Ярость методологии

От редакции: Из нового поколения поэтов Евгения Суслова – один из самых радикальных и один из самых трудолюбивых, создатель развернутых теорий языка, столь контрастирующих с мгновенностью поэтического опыта. Мы беседуем, и сам ход беседы меняет язык разговора о поэзии. Старые категории опадают как шелуха, и риторика образа взрывается перед нами, обнажая бытие. Слова не подбираются, они просто делают свою работу.

* * *

Русский журнал: Часто по отношению к поэзии раньше говорили, что из слов высекается искра, что от их плотности возникает смысл. У Вас, кажется, не так: вещи сначала начинают существовать, а потом уже в них спокойно вызревает смысл. Это что, новое видение самой природы, которой нужно дать состояться?

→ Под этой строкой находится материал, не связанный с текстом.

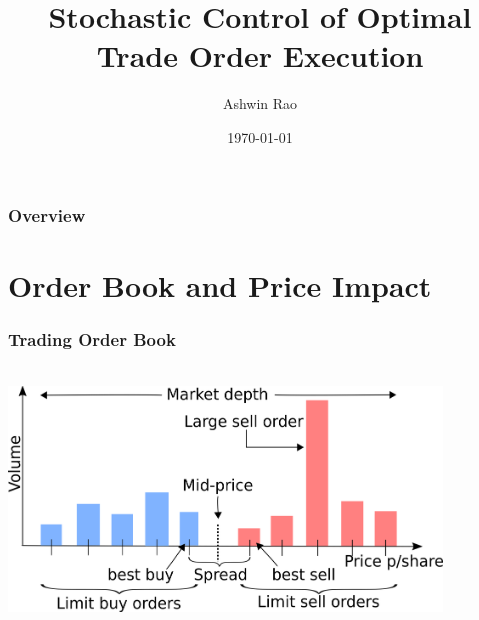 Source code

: \documentclass[handout]{beamer}
\title[Optimal Order Execution]{Stochastic Control of Optimal Trade Order Execution} %
\author{Ashwin Rao} %
\institute[Stanford] %
{
ICME, Stanford University
}
\date{\today} %
\begin{document}
\begin{frame}
\titlepage %
\end{frame}

\begin{frame}
\frametitle{Overview} %
\tableofcontents %
\end{frame}

\section{Order Book and Price Impact}

\begin{frame}
\frametitle{Trading Order Book}
\includegraphics[width=11.5cm, height=7cm]{order_book.png}
\end{frame}
\end{document}
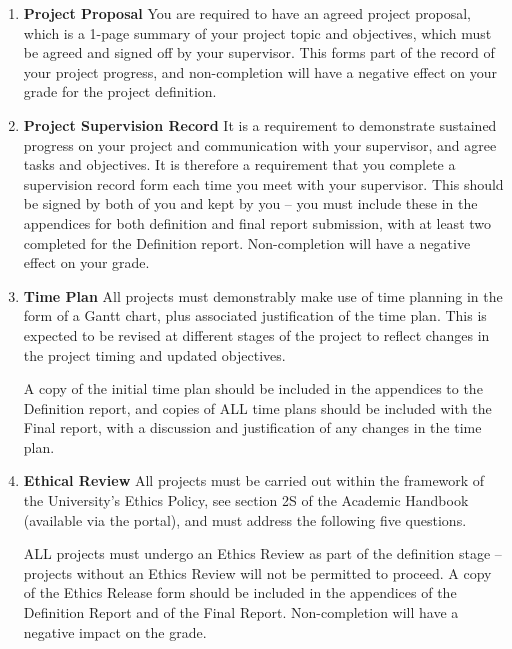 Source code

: \begin{enumerate}
    \item \textbf{Project Proposal}
    \subitem You are required to have an agreed project proposal, which is a 1-page summary of your project
    topic and objectives, which must be agreed and signed off by your supervisor. This forms part of
    the record of your project progress, and non-completion will have a negative effect on your grade
    for the project definition.

    \item \textbf{Project Supervision Record}
    \subitem It is a requirement to demonstrate sustained progress on your project and communication with your supervisor, and agree tasks and objectives. It is therefore a requirement that you complete a
    supervision record form each time you meet with your supervisor. This should be signed by both of
    you and kept by you – you must include these in the appendices for both definition and final report
    submission, with at least two completed for the Definition report. Non-completion will have a
    negative effect on your grade.

    \item \textbf{Time Plan}
    \subitem  All projects must demonstrably make use of time planning in the form of a Gantt chart, plus
    associated justification of the time plan. This is expected to be revised at different stages of the
    project to reflect changes in the project timing and updated objectives.

    A copy of the initial time plan should be included in the appendices to the Definition report, and
    copies of ALL time plans should be included with the Final report, with a discussion and justification
    of any changes in the time plan.

    \item \textbf{Ethical Review}
    \subitem All projects must be carried out within the framework of the University’s Ethics Policy, see section 2S of the Academic Handbook (available via the portal), and must address the following five questions.

    ALL projects must undergo an Ethics Review as part of the definition stage – projects without an Ethics Review will not be permitted to proceed. A copy of the Ethics Release form should be included in the appendices of the Definition Report and of the Final Report. Non-completion will have a negative impact on the grade.
    

\end{enumerate}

Евгения Суслова: Когнитивный узор ситуации складывается в области топологической проработки. Фрагмент письма, совмещающий в себе сразу несколько типов предметностей – от фактуального описания события до развертывания микродраматургии на клеточном уровне и далее (свод размерностей, его пространственное удержание) – и хранящий в себе потенциал операторных трансформаций (свертывание, развертывание, схематизация, иные), требует измеренческой иероглифики. Ее яростный миметизм зверем бьет во внутренние глаза.

РЖ: О поэзии говорили иногда как об особом состоянии прозрения, интенсивного впечатления, проницательности. А для Вас ценны эти состояния, или это – неточные метафоры?

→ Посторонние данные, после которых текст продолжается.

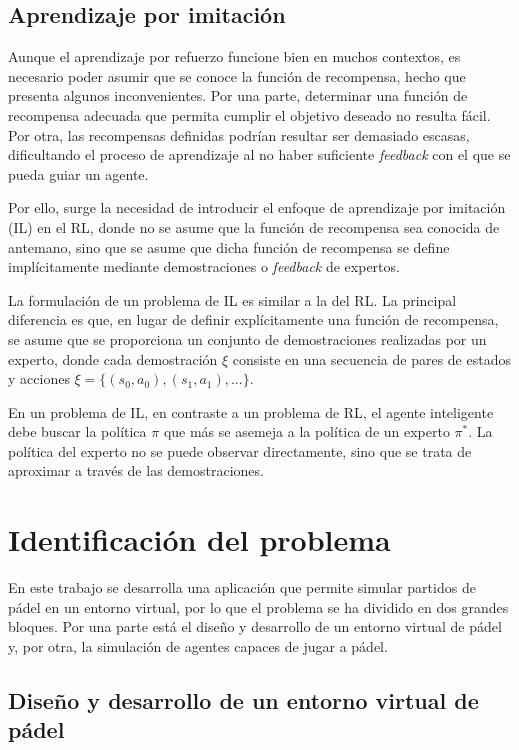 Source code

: \subsection{Aprendizaje por imitación}

Aunque el aprendizaje por refuerzo funcione bien en muchos contextos, es necesario poder asumir que se conoce la función de recompensa, hecho que presenta algunos inconvenientes. Por una parte, determinar una función de recompensa adecuada que permita cumplir el objetivo deseado no resulta fácil. Por otra, las recompensas definidas podrían resultar ser demasiado escasas, dificultando el proceso de aprendizaje al no haber suficiente \emph{feedback} con el que se pueda guiar un agente.

Por ello, surge la necesidad de introducir el enfoque de aprendizaje por imitación (IL) en el RL, donde no se asume que la función de recompensa sea conocida de antemano, sino que se asume que dicha función de recompensa se define implícitamente mediante demostraciones o \emph{feedback} de expertos.

La formulación de un problema de IL es similar a la del RL. La principal diferencia es que, en lugar de definir explícitamente una función de recompensa, se asume que se proporciona un conjunto de demostraciones realizadas por un experto, donde cada demostración  $\xi$ consiste en una secuencia de pares de estados y acciones $\xi=\{(s_0, a_0), (s_1, a_1), ...\}$.

En un problema de IL, en contraste a un problema de RL, el agente inteligente debe buscar la política $\pi$ que más se asemeja a la política de un experto $\pi^*$. La política del experto no se puede observar directamente, sino que se trata de aproximar a través de las demostraciones.

\section{Identificación del problema}

En este trabajo se desarrolla una aplicación que permite simular partidos de pádel en un entorno virtual, por lo que el problema se ha dividido en dos grandes bloques. Por una parte está el diseño y desarrollo de un entorno virtual de pádel y, por otra, la simulación de agentes capaces de jugar a pádel.

\subsection{Diseño y desarrollo de un entorno virtual de pádel}

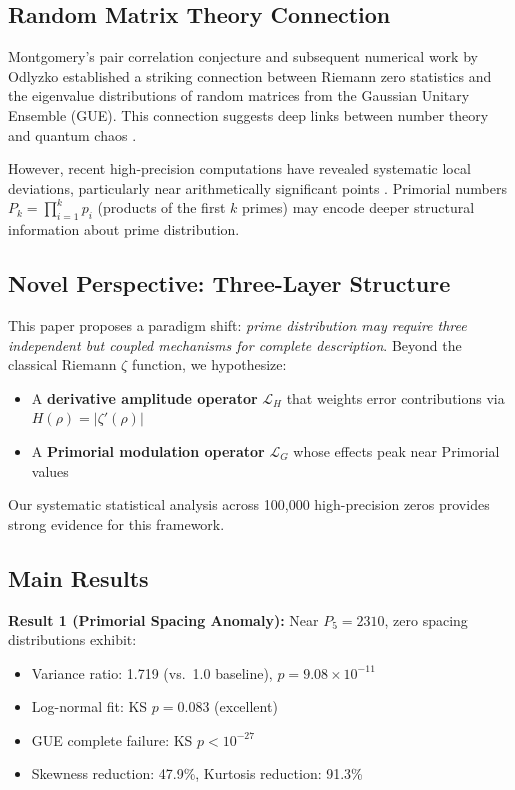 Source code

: \documentclass[12pt]{article}
\begin{document}
\subsection{Random Matrix Theory Connection}

Montgomery's pair correlation conjecture \cite{Montgomery1973} and
subsequent numerical work by Odlyzko \cite{Odlyzko1987} established a
striking connection between Riemann zero statistics and the eigenvalue
distributions of random matrices from the Gaussian Unitary Ensemble
(GUE). This connection suggests deep links between number theory and
quantum chaos \cite{Berry1999}.

However, recent high-precision computations have revealed systematic
local deviations, particularly near arithmetically significant points
\cite{Rubinstein1994}. Primorial numbers $P_k = \prod_{i=1}^{k}
p_i$ (products of the first $k$ primes) may encode deeper structural
information about prime distribution.

\subsection{Novel Perspective: Three-Layer Structure}

This paper proposes a paradigm shift: \textit{prime distribution may require three independent but coupled mechanisms for complete description}. Beyond the classical Riemann $\zeta$ function, we hypothesize:

\begin{itemize}
\item A \textbf{derivative amplitude operator} $\mathcal{L}_H$ that weights error contributions via $H(\rho) = |\zeta'(\rho)|$

\item A \textbf{Primorial modulation operator} $\mathcal{L}_G$ whose effects peak near Primorial values
\end{itemize}

Our systematic statistical analysis across 100,000 high-precision zeros provides strong evidence for this framework.

\subsection{Main Results}

\textbf{Result 1 (Primorial Spacing Anomaly):} Near $P_5 = 2310$,
zero spacing distributions exhibit:

\begin{itemize}
\item Variance ratio: 1.719 (vs.\ 1.0 baseline), $p = 9.08 \times 10^{-11}$

\item Log-normal fit: KS $p = 0.083$ (excellent)

\item GUE complete failure: KS $p < 10^{-27}$

\item Skewness reduction: 47.9\%, Kurtosis reduction: 91.3\%
\end{itemize}
\end{document}
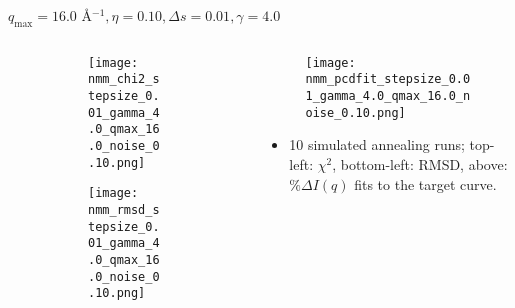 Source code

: \documentclass{beamer}
\begin{document}
\begin{frame}{$ q_{\textrm{max}}=16.0 $ \AA $^{-1}, \eta=0.10, \Delta s=0.01, \gamma=4.0$}
	\begin{columns}
		\begin{column}{.5\textwidth}
			\begin{figure}[H]
			\centering
			\begin{subfigure}[b]{\textwidth}
				\centering
				\texttt{[image: nmm\_chi2\_stepsize\_0.01\_gamma\_4.0\_qmax\_16.0\_noise\_0.10.png]}
				\label{fig:}
			\end{subfigure}
			\begin{subfigure}[b]{\textwidth}
				\centering
				\texttt{[image: nmm\_rmsd\_stepsize\_0.01\_gamma\_4.0\_qmax\_16.0\_noise\_0.10.png]}
				\label{fig:}
			\end{subfigure}
			\end{figure}
		\end{column}
		\begin{column}{.5\textwidth}
			\begin{figure}[H]
				\centering
				\texttt{[image: nmm\_pcdfit\_stepsize\_0.01\_gamma\_4.0\_qmax\_16.0\_noise\_0.10.png]}
				\label{fig:}
			\end{figure}
			\begin{itemize}
				\item 10 simulated annealing runs; top-left: $\chi^2$, bottom-left: RMSD, above: $\%\Delta I(q)$ fits to the target curve.
			\end{itemize}
		\end{column}
	\end{columns}
\end{frame}
 
\end{document}
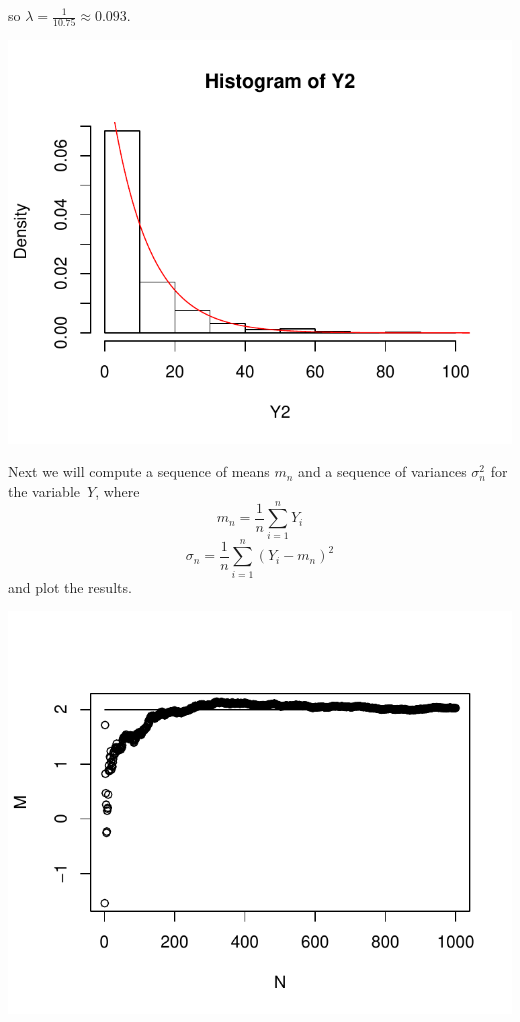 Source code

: \documentclass[12pt, a4paper]{article}\usepackage[]{graphicx}\usepackage[]{color}
\makeatletter
\def\maxwidth{ %
  \ifdim\Gin@nat@width>\linewidth
    \linewidth
  \else
    \Gin@nat@width
  \fi
}
\newenvironment{knitrout}{}{} %
\makeatother
\begin{document}
so $\lambda = \frac{1}{10.75}\approx 0.093$.

\begin{knitrout}
\color{fgcolor}

{\centering \includegraphics[width=\maxwidth]{figure/ex1_2hist-1} 

}



\end{knitrout}
Next we will compute a sequence of means $m_n$ and a sequence of variances $\sigma_n^2$ for the variable~$Y$, where
\[ m_n = \frac{1}{n} \sum_{i=1}^{n} Y_i \]
\[ \sigma_n = \frac{1}{n} \sum_{i=1}^{n} (Y_i - m_n)^2 \]
and plot the results.

\begin{knitrout}
\color{fgcolor}

{\centering \includegraphics[width=\maxwidth]{figure/ex1_2seq-1} 

}



\end{knitrout}
\end{document}
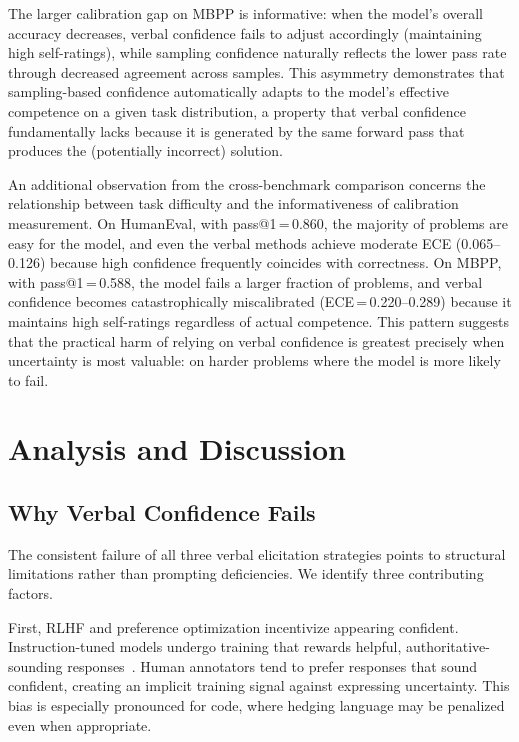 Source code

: \documentclass{article}
\begin{document}
The larger calibration gap on MBPP is informative: when the model's overall accuracy decreases, verbal confidence fails to adjust accordingly (maintaining high self-ratings), while sampling confidence naturally reflects the lower pass rate through decreased agreement across samples. This asymmetry demonstrates that sampling-based confidence automatically adapts to the model's effective competence on a given task distribution, a property that verbal confidence fundamentally lacks because it is generated by the same forward pass that produces the (potentially incorrect) solution.

An additional observation from the cross-benchmark comparison concerns the relationship between task difficulty and the informativeness of calibration measurement. On HumanEval, with pass@1\,=\,0.860, the majority of problems are easy for the model, and even the verbal methods achieve moderate ECE (0.065--0.126) because high confidence frequently coincides with correctness. On MBPP, with pass@1\,=\,0.588, the model fails a larger fraction of problems, and verbal confidence becomes catastrophically miscalibrated (ECE\,=\,0.220--0.289) because it maintains high self-ratings regardless of actual competence. This pattern suggests that the practical harm of relying on verbal confidence is greatest precisely when uncertainty is most valuable: on harder problems where the model is more likely to fail.

\section{Analysis and Discussion}
\label{sec:discussion}

\subsection{Why Verbal Confidence Fails}
\label{sec:why_verbal}

The consistent failure of all three verbal elicitation strategies points to structural limitations rather than prompting deficiencies. We identify three contributing factors.

First, RLHF and preference optimization incentivize appearing confident. Instruction-tuned models undergo training that rewards helpful, authoritative-sounding responses~\citep{tian2023just}. Human annotators tend to prefer responses that sound confident, creating an implicit training signal against expressing uncertainty. This bias is especially pronounced for code, where hedging language may be penalized even when appropriate.
\end{document}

Е.С.: Ценность состояния сама по себе слишком натуралистична для того, чтобы ее описывать в пространстве письма (читай: здесь). Действительно состояние может быть дано в картине текста как места, где задано распределение групп, смысловых фактур и объемов, степеней свернутости (пластика, выводящая к траектории вбирания мерных картин). Важно удержание позиции письма.

РЖ: Ритм, артикуляция, обыгрывание темы – это всегда делало поэзию украшенной речью. Для Вас важны явно и другие фигуры, такие, как мгновенное дистанцирование от предмета речи, плотное употребление натуралистических или научных описаний, вообще описательность при разговоре о самых смутных и непроясненных состояниях. Что помогает такому фигуральному разговору?

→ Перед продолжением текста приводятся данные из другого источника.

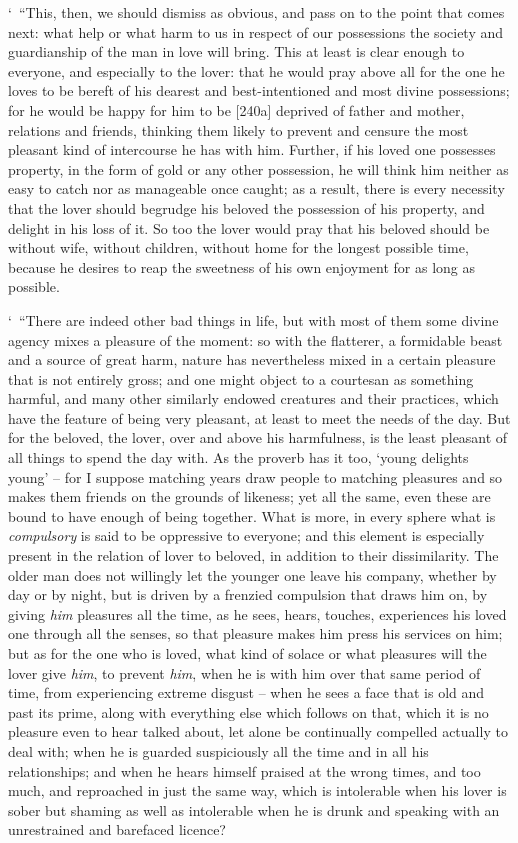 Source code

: ‘~“This, then, we should dismiss as obvious, and pass on to  the
point that comes next: what help or what harm to us in respect of our
possessions the society and guardianship of the man in love will bring.
This at least is clear enough to everyone, and especially to the lover:
that he would pray above all for the  one he loves to be bereft
of his dearest and best-intentioned and most divine possessions; for he
would be happy for him to be {[}240a{]} deprived of father and mother,
relations and friends, thinking them likely to prevent and censure the
most pleasant kind of intercourse he has with him. Further, if his loved
one possesses property, in the form of gold or any other possession, he
will think him neither as easy to catch nor as manageable once caught;
as a result, there is every necessity that the lover should 
begrudge his beloved the possession of his property, and delight in his
loss of it. So too the lover would pray that his beloved should be
without wife, without children, without home for the longest possible
time, because he desires to reap the sweetness of his own enjoyment for
as long as possible.

‘~“There are indeed other bad things in life, but with most of them
 some divine agency mixes a pleasure of the moment: so with the
flatterer, a formidable beast and a source of great harm, nature has
nevertheless mixed in a certain pleasure that is not entirely gross; and
one might object to a courtesan as something harmful, and many other
similarly endowed creatures  and their practices, which have the
feature of being very pleasant, at least to meet the needs of the day.
But for the beloved, the lover, over and above his harmfulness, is the
least  pleasant of all things to spend the day with. As the
proverb has it too, ‘young delights young' -- for I suppose matching
years draw people to matching pleasures and so makes them friends on the
grounds of likeness; yet all the same, even these are bound to have
enough of being together. What is more, in every sphere what is
{\em compulsory} is said to be oppressive to everyone;  and this
element is especially present in the relation of lover to beloved, in
addition to their dissimilarity. The older man does not willingly let
the younger one leave his company, whether by day or by night, but is
driven by a frenzied compulsion that  draws him on, by giving
{\em him} pleasures all the time, as he sees, hears, touches,
experiences his loved one through all the senses, so that pleasure makes
him press his services on him; but as for the one who is loved, what
kind of solace or what pleasures  will the lover give {\em him},
to prevent {\em him}, when he is with him over that same period of time,
from experiencing extreme disgust -- when he sees a face that is old and
past its prime, along with everything else which follows on that, which
it is no pleasure  even to hear talked about, let alone be
continually compelled actually to deal with; when he is guarded
suspiciously all the time and in all his relationships; and when he
hears himself praised at the wrong times, and too much, and reproached
in just the same way, which is intolerable when his lover is sober but
 shaming as well as intolerable when he is drunk and speaking
with an unrestrained and barefaced licence?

Е.С.: Методологическое письмо, его практика определяет: поэт переводит натуральные содержания в косм деятельностных символических структур, вырабатывает методы символической схематизации информационных массивов (делает целым, тонким, хрупким, емким, точностным – эстетический себя залог), так создавая точки целостности (при приближении раскрывающиеся в многомерную конфигурацию) опыта в матричных регистрах культуры, устраняя оппозицию приватного и общекультурного. При таком понимании действует не риторика фигур, а операторная риторика, требующая модального рассечения опыта в языке, его тотальной пересборки.

РЖ: Поэзия долгое время была сестрой истории: она говорила о том, какие внутренние состояния отвечают большим историческим событиям. А сейчас она чья сестра? И хорошо ли истории без нее?

Е.С.: Теряя способность всем своим [рефлексивным] составом отвечать на вопрос о том, как может быть помыслено историческое событие (но не содержанием высказывания, это безразлично), поэзия проваливается в синтагматический сон безвременья, выбрасывается в рыхлый воздух вечности. О времени говорят констелляции, задающие в письме меру сложности. Сегодня требуется когнитивное перераспределение искусств, прошедших в XX веке свой языковой этап. Говорить о синтезе искусств можно только на уровне языков (живописи, музыки, театра и т.д.), но именно потому, что сегодня поэтическая работа простирается из знаковых областей в концептные, такой синтез в прежнем понимании не отвечает внутреннему запросу. Сами новые предметности, с которыми работает искусство, должны быть выделены и приняты в поле работы. Одной из таких предметностей можно считать схему, а полем работы – схемное перспектирование. Ситуация настоящего напоминает период Возрождения в первую очередь тем, что сегодня с невероятной силой меняется представление о пространстве и возникает новый тип когнитивной перспективы.

РЖ: Происшествия у Вас происходят не только с вещами и словами, но и с рассказами о них, с представлениями о них, вообще с пространством и временем – все оказывается отступившим для того, чтобы дать происшествию выговориться. Как настигает такое происшествие поэтическую речь, и что оно с ней делает?

Е.С.: Статус события, собирающего на себе разные измерения, приводит к работе не столько с речью, сколько с текстом, который становится инструментом отстройки концептуальных, деятельностных и открытия онтологических схем, поэтому текст низводит свою предметную природу в пользу методологической (предметный вид его задается природой языкового знака и не устраняется). Создавая текстовые устройства, поэт – в случае удачи – выделяет новые типы культурных практик, не кристаллизованных дотоле в социальном пространстве. Создание таких поэтических текстов ведет к пониманию того, как возникает открытие (изобретение), которому всегда предшествует сама возможность иной концептуализации.